There are certain habits I’ve been struggling to break. I am not bored, I am not thinking that everything that happens here is suddenly stale and stilted and I am not, even, very disappointed in myself. More so, I think I should have left when I had the chance. And then the chance presents itself again and so off I go, then. I didn’t mean to be too self indulgent. It’s not escapism, really. Who said that thing about square pegs and round holes? Anyways, that’s the sort of thing I’m talking about.
WHAT YOU SHOULD DO
Friday, April 3
Two shows opened yesterday. If you missed the openings, you should go today – Parent Company — Stewart Bird Amberweight opened. - “The image machine turns out an indeterminate cloud of images based on its experiences seeing more images than anyone but the image machine could ever see.” Parent Company is one of my favorite galleries around these days, and this looks to be a very special exhibition. | on view through May 24 and Psychic Readings — Stacy Kranitz and Chris Verene “The Safety Net” opened , curated by Ani Cordero. - “' a two-person exhibition that examines life in today's American small towns, through the work of acclaimed documentary photographers.” .
From 7pm - 9:30 at BCTR — Soonest Mended has its second ever performance - “dissecting the ultimate millennial relationship experiment.”

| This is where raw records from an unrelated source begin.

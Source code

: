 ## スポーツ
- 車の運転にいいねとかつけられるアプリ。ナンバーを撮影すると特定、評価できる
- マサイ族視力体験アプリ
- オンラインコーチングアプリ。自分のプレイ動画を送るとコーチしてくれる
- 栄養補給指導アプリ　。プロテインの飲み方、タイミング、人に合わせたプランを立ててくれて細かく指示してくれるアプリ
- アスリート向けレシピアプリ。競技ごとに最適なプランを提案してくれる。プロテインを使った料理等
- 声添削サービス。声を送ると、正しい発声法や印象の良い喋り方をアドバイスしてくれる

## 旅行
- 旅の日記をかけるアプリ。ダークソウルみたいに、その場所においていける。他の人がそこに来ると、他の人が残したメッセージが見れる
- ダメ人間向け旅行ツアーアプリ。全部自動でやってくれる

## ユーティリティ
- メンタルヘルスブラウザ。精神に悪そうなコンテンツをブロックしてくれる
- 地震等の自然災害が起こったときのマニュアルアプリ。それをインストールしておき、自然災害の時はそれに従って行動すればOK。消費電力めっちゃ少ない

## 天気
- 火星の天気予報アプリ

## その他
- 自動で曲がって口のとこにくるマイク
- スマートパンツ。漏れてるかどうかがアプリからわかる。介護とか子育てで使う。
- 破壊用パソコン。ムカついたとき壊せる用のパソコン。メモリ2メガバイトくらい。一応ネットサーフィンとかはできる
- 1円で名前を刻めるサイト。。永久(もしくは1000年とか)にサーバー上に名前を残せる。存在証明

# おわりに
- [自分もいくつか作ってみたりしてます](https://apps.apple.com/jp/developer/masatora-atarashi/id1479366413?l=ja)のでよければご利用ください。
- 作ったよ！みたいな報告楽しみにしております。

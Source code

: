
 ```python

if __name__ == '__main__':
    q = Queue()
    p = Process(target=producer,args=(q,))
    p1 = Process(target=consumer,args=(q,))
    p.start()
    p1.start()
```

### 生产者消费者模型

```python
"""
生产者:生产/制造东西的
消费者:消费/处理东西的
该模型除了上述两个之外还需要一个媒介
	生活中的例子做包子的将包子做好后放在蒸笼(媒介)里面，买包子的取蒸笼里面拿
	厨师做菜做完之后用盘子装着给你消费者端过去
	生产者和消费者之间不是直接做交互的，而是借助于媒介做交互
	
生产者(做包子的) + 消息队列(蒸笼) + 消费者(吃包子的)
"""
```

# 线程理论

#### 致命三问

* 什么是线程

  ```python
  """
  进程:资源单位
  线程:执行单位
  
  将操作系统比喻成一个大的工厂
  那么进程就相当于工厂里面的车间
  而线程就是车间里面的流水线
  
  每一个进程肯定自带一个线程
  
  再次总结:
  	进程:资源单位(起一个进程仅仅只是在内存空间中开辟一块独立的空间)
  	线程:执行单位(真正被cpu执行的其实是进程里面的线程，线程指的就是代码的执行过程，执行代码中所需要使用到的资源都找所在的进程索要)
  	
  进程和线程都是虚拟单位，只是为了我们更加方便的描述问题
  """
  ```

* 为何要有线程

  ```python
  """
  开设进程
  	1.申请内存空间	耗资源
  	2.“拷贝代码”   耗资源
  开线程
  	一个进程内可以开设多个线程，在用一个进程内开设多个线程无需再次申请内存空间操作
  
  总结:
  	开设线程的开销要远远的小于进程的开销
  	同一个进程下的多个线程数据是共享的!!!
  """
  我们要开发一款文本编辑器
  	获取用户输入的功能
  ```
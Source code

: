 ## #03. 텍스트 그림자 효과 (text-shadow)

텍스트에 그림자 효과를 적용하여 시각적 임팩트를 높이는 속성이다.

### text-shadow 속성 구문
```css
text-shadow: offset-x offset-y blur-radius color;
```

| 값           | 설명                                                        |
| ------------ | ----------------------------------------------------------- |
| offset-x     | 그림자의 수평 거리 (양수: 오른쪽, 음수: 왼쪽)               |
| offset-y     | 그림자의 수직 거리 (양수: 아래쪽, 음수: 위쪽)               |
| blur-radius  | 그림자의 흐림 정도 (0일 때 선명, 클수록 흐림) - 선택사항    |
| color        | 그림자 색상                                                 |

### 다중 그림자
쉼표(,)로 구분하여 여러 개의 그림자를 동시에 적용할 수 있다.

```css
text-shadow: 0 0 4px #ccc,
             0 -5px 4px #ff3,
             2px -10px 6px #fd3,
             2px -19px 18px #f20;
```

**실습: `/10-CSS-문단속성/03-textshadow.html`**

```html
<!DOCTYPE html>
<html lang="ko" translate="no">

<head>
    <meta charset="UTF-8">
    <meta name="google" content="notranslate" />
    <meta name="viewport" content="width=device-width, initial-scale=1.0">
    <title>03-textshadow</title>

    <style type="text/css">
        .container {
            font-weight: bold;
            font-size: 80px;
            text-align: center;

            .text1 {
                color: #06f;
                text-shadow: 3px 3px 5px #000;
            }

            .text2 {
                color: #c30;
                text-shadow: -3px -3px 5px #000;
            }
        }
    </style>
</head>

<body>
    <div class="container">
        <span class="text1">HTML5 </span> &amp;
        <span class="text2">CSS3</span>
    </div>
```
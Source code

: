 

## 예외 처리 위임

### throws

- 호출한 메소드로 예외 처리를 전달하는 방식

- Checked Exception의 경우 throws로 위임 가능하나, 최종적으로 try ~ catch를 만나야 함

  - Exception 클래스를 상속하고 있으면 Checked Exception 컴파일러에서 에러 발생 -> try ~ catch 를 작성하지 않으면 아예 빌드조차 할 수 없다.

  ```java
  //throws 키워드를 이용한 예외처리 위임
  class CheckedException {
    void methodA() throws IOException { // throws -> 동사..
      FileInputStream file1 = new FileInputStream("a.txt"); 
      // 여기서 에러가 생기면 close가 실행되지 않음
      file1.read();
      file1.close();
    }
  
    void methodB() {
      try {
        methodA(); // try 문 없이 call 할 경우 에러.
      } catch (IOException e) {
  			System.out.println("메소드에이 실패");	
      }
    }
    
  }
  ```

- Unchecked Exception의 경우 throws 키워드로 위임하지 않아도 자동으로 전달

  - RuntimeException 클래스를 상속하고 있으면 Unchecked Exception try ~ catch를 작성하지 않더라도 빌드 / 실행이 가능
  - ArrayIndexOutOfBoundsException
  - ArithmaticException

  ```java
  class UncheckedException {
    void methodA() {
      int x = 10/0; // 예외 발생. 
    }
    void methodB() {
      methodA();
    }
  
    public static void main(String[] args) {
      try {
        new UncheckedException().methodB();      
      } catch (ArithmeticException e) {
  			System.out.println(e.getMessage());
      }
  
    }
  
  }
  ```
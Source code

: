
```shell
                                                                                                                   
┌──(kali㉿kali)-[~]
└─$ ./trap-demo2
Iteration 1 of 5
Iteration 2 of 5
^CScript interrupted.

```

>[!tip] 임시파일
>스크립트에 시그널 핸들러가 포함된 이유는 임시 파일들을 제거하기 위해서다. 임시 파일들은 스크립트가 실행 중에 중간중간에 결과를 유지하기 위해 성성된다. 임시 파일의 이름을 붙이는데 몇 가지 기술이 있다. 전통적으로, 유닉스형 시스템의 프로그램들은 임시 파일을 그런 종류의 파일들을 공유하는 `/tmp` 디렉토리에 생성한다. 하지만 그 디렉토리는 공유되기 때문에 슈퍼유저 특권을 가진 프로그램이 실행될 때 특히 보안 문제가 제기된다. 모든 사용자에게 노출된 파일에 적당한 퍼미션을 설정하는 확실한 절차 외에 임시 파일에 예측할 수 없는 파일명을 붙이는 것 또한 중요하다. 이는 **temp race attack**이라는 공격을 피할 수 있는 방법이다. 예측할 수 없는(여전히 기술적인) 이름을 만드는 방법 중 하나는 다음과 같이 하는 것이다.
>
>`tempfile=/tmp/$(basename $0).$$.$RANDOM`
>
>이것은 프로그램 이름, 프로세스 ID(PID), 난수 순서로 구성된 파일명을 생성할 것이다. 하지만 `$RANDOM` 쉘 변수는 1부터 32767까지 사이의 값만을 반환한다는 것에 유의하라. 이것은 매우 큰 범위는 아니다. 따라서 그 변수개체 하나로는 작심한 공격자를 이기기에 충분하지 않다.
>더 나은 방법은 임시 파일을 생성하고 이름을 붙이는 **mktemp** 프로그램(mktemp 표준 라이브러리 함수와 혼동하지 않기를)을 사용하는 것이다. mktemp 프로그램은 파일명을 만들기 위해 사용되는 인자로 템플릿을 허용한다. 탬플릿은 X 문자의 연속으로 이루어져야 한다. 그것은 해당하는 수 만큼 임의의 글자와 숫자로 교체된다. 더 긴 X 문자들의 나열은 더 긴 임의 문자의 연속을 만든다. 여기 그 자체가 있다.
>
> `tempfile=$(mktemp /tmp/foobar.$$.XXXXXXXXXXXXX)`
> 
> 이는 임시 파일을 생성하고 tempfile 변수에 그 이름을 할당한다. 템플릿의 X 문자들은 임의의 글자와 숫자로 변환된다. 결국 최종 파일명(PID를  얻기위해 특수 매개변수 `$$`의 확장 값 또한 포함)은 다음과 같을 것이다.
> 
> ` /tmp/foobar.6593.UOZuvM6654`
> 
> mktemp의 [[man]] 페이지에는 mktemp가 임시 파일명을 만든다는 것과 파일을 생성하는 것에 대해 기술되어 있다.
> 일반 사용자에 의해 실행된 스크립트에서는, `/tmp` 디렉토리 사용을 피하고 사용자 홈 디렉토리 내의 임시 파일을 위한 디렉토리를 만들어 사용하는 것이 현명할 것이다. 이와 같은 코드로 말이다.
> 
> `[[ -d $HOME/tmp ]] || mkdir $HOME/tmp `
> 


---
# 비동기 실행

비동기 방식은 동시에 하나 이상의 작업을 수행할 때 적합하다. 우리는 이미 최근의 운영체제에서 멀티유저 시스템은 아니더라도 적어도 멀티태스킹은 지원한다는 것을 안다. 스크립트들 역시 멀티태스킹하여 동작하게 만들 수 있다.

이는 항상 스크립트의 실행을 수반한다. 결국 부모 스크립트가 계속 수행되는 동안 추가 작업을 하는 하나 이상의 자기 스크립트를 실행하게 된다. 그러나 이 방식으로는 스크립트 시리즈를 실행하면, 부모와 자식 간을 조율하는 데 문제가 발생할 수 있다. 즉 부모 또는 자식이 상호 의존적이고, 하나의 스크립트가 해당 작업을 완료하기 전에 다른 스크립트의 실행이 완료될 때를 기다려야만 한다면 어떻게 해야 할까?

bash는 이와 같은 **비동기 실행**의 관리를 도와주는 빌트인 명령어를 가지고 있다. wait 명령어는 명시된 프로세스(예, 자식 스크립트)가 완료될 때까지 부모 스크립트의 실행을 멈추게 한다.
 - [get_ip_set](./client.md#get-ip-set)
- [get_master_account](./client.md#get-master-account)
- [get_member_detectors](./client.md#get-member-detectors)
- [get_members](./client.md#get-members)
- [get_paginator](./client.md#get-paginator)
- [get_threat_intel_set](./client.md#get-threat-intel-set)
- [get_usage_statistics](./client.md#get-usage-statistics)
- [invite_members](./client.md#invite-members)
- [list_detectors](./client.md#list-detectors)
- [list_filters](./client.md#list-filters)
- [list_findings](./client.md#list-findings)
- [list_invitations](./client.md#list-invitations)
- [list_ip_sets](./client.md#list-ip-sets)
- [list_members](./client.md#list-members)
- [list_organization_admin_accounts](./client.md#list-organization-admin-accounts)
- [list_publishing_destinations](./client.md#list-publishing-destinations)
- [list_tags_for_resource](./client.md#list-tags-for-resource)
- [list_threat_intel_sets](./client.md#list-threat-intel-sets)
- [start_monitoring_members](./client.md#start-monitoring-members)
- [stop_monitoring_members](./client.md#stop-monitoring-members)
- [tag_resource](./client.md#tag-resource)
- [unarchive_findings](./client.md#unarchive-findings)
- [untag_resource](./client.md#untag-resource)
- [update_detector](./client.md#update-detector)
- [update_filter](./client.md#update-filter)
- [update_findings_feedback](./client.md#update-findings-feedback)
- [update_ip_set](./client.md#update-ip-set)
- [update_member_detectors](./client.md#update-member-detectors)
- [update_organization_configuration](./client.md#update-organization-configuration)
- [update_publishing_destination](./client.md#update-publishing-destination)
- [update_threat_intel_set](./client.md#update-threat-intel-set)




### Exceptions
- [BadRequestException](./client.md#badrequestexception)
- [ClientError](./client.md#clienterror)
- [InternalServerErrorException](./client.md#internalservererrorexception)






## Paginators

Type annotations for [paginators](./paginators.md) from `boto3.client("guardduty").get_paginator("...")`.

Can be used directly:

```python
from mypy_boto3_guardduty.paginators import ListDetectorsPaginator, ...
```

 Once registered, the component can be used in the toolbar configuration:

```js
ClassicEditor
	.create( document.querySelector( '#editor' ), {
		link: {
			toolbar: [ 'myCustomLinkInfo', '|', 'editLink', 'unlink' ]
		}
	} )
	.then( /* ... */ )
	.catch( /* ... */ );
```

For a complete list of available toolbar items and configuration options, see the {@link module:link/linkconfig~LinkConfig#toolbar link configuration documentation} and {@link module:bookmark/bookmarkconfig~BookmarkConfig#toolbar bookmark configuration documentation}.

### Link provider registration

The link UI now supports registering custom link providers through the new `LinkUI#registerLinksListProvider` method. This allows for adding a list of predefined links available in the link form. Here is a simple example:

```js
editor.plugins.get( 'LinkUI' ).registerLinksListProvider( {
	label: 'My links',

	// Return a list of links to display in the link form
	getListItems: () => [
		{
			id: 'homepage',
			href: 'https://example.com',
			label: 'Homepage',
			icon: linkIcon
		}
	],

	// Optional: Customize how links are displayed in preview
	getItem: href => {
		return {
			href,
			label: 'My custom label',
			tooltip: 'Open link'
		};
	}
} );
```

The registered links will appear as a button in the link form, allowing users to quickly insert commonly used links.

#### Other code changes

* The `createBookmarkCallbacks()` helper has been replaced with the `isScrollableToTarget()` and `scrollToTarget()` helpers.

From 9:30pm at Roxy Cinema — WWW.RACHELORMONT.COM screens again. Plus the Roast of Peter Vack (feat. The Ion Pack and Special Guests)



Saturday, April 5
From 3:30pm - 6pm BCTR — Soonest Mended continues.
From 6:30pm at The Shop at Addison Pest Control — Matt Weinberger is hosting A HAPPENING (super secret private event). Readings by Matt Starr, Annabel Boardman, Alexi Wasser, and more. Music by Ludwig, Bec Lauder, Arsun, and more. Dance by Lena Drake.
From 8pm - 2am at 247 Varet — JM Kettle hosts the second rendition of Stop 1. This is a good parry for those who might want to ease themselves into something like the rave scene. A liminal space somewhere between the vibes of Dimes Square and Bushwick, so to speak. Come early for chiller energy, the party will pick up by the end of the night.
From 10pm - late at 154 Scott Ave — Features presents Volume 2, featuring Devil’s Workshop, Isadora + Henry Casson, Ana Racks, No Strings, and more. This is a new party series I’ve heard only very good things about.


Sunday, April 6
From 7pm at KGB — SPASM vs ETHICS battle it out. Readings by Alice Aster, Madi Bean, Logan Wolfe, Whitney Mallett, and Megsuperstarprincess. Hosted by True & Zoey Greenwald.
From 9pm at KGB — Confessions hosts another late night open mic. If you want to read arrive at 9pm, a prompt will be assigned to you and you will have about an hour to write.